WHAT YOU WILL DO:
Output every record word for word.

Stored data entries
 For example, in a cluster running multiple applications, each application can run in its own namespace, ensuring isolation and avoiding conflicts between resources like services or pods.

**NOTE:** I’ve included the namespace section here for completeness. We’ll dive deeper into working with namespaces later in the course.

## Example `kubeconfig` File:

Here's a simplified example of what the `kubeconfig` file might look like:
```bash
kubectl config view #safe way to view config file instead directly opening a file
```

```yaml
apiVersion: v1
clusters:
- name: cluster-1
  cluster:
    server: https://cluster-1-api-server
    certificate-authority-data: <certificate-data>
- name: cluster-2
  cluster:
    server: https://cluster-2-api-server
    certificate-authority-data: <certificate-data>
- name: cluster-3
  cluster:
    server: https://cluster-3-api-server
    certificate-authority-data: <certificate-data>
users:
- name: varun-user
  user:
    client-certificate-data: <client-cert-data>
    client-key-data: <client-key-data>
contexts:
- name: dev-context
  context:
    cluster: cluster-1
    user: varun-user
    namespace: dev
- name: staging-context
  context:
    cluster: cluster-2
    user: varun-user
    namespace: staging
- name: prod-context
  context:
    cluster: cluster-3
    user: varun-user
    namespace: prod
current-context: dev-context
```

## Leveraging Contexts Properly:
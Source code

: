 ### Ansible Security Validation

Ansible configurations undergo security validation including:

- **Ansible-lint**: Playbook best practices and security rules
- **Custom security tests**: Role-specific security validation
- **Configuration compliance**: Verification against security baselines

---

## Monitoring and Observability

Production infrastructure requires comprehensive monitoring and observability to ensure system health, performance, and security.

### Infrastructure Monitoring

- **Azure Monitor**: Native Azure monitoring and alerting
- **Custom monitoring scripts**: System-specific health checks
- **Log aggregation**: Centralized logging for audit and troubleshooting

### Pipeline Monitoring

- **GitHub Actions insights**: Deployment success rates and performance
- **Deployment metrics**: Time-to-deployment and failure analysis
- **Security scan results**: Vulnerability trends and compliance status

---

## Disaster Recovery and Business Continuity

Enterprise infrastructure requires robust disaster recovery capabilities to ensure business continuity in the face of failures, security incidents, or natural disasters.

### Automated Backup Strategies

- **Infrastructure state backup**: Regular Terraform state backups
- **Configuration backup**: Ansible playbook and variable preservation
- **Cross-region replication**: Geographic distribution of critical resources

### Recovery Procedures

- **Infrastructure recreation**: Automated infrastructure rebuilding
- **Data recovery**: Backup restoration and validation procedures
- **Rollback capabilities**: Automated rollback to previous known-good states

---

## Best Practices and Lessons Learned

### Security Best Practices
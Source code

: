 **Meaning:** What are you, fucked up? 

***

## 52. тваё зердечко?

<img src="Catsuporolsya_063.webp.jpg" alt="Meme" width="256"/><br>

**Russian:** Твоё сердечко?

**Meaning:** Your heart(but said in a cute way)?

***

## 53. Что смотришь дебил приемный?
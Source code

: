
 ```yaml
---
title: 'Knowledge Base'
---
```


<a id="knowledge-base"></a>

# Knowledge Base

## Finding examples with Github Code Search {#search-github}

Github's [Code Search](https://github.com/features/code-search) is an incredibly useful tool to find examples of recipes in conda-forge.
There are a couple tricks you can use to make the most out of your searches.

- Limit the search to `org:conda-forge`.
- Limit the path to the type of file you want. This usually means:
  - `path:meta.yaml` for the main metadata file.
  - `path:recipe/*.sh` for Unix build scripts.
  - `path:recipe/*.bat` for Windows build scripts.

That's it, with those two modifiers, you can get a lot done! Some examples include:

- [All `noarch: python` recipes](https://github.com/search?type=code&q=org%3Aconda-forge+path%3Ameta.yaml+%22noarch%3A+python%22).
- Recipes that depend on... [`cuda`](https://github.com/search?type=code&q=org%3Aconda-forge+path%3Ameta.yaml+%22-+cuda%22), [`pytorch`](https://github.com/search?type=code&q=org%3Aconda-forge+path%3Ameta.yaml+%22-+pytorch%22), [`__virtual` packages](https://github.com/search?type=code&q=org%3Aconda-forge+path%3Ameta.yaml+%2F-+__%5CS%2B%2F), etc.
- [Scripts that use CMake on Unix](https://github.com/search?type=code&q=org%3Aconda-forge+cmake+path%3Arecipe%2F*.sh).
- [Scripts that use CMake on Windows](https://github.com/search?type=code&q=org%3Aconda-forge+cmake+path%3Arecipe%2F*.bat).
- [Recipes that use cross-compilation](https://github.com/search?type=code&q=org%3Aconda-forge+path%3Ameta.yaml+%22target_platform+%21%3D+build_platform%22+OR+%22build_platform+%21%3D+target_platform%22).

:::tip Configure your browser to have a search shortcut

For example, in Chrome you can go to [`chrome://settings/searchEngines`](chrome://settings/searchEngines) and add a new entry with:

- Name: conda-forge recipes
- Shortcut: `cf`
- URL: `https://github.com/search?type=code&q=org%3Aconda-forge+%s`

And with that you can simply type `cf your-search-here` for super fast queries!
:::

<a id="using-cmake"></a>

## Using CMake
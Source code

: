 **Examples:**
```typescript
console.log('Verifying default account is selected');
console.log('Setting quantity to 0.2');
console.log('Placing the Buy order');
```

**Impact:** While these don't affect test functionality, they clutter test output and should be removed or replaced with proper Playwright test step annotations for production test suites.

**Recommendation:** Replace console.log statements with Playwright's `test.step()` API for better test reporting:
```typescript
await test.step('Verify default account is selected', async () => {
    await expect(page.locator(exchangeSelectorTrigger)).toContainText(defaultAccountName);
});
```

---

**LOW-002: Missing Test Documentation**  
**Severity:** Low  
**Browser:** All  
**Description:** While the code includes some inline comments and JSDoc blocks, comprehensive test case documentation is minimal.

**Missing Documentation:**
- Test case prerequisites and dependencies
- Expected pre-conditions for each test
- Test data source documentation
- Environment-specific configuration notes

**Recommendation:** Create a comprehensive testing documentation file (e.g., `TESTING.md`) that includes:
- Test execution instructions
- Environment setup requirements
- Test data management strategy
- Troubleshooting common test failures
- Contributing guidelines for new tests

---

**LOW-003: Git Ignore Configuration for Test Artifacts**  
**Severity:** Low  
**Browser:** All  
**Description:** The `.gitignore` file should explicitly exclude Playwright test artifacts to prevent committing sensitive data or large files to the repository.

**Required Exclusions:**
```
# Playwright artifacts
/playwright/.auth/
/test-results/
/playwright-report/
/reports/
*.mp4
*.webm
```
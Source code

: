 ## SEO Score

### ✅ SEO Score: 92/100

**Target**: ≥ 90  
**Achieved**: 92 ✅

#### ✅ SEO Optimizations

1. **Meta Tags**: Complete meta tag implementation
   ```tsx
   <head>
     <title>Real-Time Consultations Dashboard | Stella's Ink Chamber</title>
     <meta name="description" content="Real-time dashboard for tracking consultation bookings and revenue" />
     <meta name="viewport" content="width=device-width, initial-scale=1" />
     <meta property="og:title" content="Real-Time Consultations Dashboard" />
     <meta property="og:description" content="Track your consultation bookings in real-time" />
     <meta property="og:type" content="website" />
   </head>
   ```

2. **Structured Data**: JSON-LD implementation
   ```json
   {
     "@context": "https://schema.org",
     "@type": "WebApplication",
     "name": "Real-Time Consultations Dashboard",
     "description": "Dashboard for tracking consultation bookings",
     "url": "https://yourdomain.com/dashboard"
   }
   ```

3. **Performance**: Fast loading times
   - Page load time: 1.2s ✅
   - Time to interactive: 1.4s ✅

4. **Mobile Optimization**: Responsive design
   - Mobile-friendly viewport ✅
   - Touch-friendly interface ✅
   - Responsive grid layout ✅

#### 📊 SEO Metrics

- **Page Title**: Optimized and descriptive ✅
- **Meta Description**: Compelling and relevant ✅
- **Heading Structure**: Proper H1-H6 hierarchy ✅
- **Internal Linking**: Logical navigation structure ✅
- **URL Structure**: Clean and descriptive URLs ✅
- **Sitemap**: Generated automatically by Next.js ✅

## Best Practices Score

ANSWER FOR THE TASK:
 For example, in a cluster running multiple applications, each application can run in its own namespace, ensuring isolation and avoiding conflicts between resources like services or pods.

**NOTE:** I’ve included the namespace section here for completeness. We’ll dive deeper into working with namespaces later in the course.

## Example `kubeconfig` File:

Here's a simplified example of what the `kubeconfig` file might look like:
```bash
kubectl config view #safe way to view config file instead directly opening a file
```

```yaml
apiVersion: v1
clusters:
- name: cluster-1
  cluster:
    server: https://cluster-1-api-server
    certificate-authority-data: <certificate-data>
- name: cluster-2
  cluster:
    server: https://cluster-2-api-server
    certificate-authority-data: <certificate-data>
- name: cluster-3
  cluster:
    server: https://cluster-3-api-server
    certificate-authority-data: <certificate-data>
users:
- name: varun-user
  user:
    client-certificate-data: <client-cert-data>
    client-key-data: <client-key-data>
contexts:
- name: dev-context
  context:
    cluster: cluster-1
    user: varun-user
    namespace: dev
- name: staging-context
  context:
    cluster: cluster-2
    user: varun-user
    namespace: staging
- name: prod-context
  context:
    cluster: cluster-3
    user: varun-user
    namespace: prod
current-context: dev-context
```

## Leveraging Contexts Properly:
Source code

: ### Ansible Security Validation

Ansible configurations undergo security validation including:

- **Ansible-lint**: Playbook best practices and security rules
- **Custom security tests**: Role-specific security validation
- **Configuration compliance**: Verification against security baselines

---

## Monitoring and Observability

Production infrastructure requires comprehensive monitoring and observability to ensure system health, performance, and security.

### Infrastructure Monitoring

- **Azure Monitor**: Native Azure monitoring and alerting
- **Custom monitoring scripts**: System-specific health checks
- **Log aggregation**: Centralized logging for audit and troubleshooting

### Pipeline Monitoring

- **GitHub Actions insights**: Deployment success rates and performance
- **Deployment metrics**: Time-to-deployment and failure analysis
- **Security scan results**: Vulnerability trends and compliance status

---

## Disaster Recovery and Business Continuity

Enterprise infrastructure requires robust disaster recovery capabilities to ensure business continuity in the face of failures, security incidents, or natural disasters.

### Automated Backup Strategies

- **Infrastructure state backup**: Regular Terraform state backups
- **Configuration backup**: Ansible playbook and variable preservation
- **Cross-region replication**: Geographic distribution of critical resources

### Recovery Procedures

- **Infrastructure recreation**: Automated infrastructure rebuilding
- **Data recovery**: Backup restoration and validation procedures
- **Rollback capabilities**: Automated rollback to previous known-good states

---

## Best Practices and Lessons Learned

### Security Best Practices
Source code

: **Meaning:** What are you, fucked up? 

***

## 52. тваё зердечко?

<img src="Catsuporolsya_063.webp.jpg" alt="Meme" width="256"/><br>

**Russian:** Твоё сердечко?

**Meaning:** Your heart(but said in a cute way)?

***

## 53. Что смотришь дебил приемный?
Source code

:
 ```yaml
---
title: 'Knowledge Base'
---
```


<a id="knowledge-base"></a>

# Knowledge Base

## Finding examples with Github Code Search {#search-github}

Github's [Code Search](https://github.com/features/code-search) is an incredibly useful tool to find examples of recipes in conda-forge.
There are a couple tricks you can use to make the most out of your searches.

- Limit the search to `org:conda-forge`.
- Limit the path to the type of file you want. This usually means:
  - `path:meta.yaml` for the main metadata file.
  - `path:recipe/*.sh` for Unix build scripts.
  - `path:recipe/*.bat` for Windows build scripts.

That's it, with those two modifiers, you can get a lot done! Some examples include:

- [All `noarch: python` recipes](https://github.com/search?type=code&q=org%3Aconda-forge+path%3Ameta.yaml+%22noarch%3A+python%22).
- Recipes that depend on... [`cuda`](https://github.com/search?type=code&q=org%3Aconda-forge+path%3Ameta.yaml+%22-+cuda%22), [`pytorch`](https://github.com/search?type=code&q=org%3Aconda-forge+path%3Ameta.yaml+%22-+pytorch%22), [`__virtual` packages](https://github.com/search?type=code&q=org%3Aconda-forge+path%3Ameta.yaml+%2F-+__%5CS%2B%2F), etc.
- [Scripts that use CMake on Unix](https://github.com/search?type=code&q=org%3Aconda-forge+cmake+path%3Arecipe%2F*.sh).
- [Scripts that use CMake on Windows](https://github.com/search?type=code&q=org%3Aconda-forge+cmake+path%3Arecipe%2F*.bat).
- [Recipes that use cross-compilation](https://github.com/search?type=code&q=org%3Aconda-forge+path%3Ameta.yaml+%22target_platform+%21%3D+build_platform%22+OR+%22build_platform+%21%3D+target_platform%22).

:::tip Configure your browser to have a search shortcut

For example, in Chrome you can go to [`chrome://settings/searchEngines`](chrome://settings/searchEngines) and add a new entry with:

- Name: conda-forge recipes
- Shortcut: `cf`
- URL: `https://github.com/search?type=code&q=org%3Aconda-forge+%s`

And with that you can simply type `cf your-search-here` for super fast queries!
:::

<a id="using-cmake"></a>

## Using CMake
Source code

: **Examples:**
```typescript
console.log('Verifying default account is selected');
console.log('Setting quantity to 0.2');
console.log('Placing the Buy order');
```

**Impact:** While these don't affect test functionality, they clutter test output and should be removed or replaced with proper Playwright test step annotations for production test suites.

**Recommendation:** Replace console.log statements with Playwright's `test.step()` API for better test reporting:
```typescript
await test.step('Verify default account is selected', async () => {
    await expect(page.locator(exchangeSelectorTrigger)).toContainText(defaultAccountName);
});
```

---

**LOW-002: Missing Test Documentation**  
**Severity:** Low  
**Browser:** All  
**Description:** While the code includes some inline comments and JSDoc blocks, comprehensive test case documentation is minimal.

**Missing Documentation:**
- Test case prerequisites and dependencies
- Expected pre-conditions for each test
- Test data source documentation
- Environment-specific configuration notes

**Recommendation:** Create a comprehensive testing documentation file (e.g., `TESTING.md`) that includes:
- Test execution instructions
- Environment setup requirements
- Test data management strategy
- Troubleshooting common test failures
- Contributing guidelines for new tests

---

**LOW-003: Git Ignore Configuration for Test Artifacts**  
**Severity:** Low  
**Browser:** All  
**Description:** The `.gitignore` file should explicitly exclude Playwright test artifacts to prevent committing sensitive data or large files to the repository.

**Required Exclusions:**
```
# Playwright artifacts
/playwright/.auth/
/test-results/
/playwright-report/
/reports/
*.mp4
*.webm
```
Source code

: ## SEO Score

### ✅ SEO Score: 92/100

**Target**: ≥ 90  
**Achieved**: 92 ✅

#### ✅ SEO Optimizations

1. **Meta Tags**: Complete meta tag implementation
   ```tsx
   <head>
     <title>Real-Time Consultations Dashboard | Stella's Ink Chamber</title>
     <meta name="description" content="Real-time dashboard for tracking consultation bookings and revenue" />
     <meta name="viewport" content="width=device-width, initial-scale=1" />
     <meta property="og:title" content="Real-Time Consultations Dashboard" />
     <meta property="og:description" content="Track your consultation bookings in real-time" />
     <meta property="og:type" content="website" />
   </head>
   ```

2. **Structured Data**: JSON-LD implementation
   ```json
   {
     "@context": "https://schema.org",
     "@type": "WebApplication",
     "name": "Real-Time Consultations Dashboard",
     "description": "Dashboard for tracking consultation bookings",
     "url": "https://yourdomain.com/dashboard"
   }
   ```

3. **Performance**: Fast loading times
   - Page load time: 1.2s ✅
   - Time to interactive: 1.4s ✅

4. **Mobile Optimization**: Responsive design
   - Mobile-friendly viewport ✅
   - Touch-friendly interface ✅
   - Responsive grid layout ✅

#### 📊 SEO Metrics

- **Page Title**: Optimized and descriptive ✅
- **Meta Description**: Compelling and relevant ✅
- **Heading Structure**: Proper H1-H6 hierarchy ✅
- **Internal Linking**: Logical navigation structure ✅
- **URL Structure**: Clean and descriptive URLs ✅
- **Sitemap**: Generated automatically by Next.js ✅

## Best Practices Score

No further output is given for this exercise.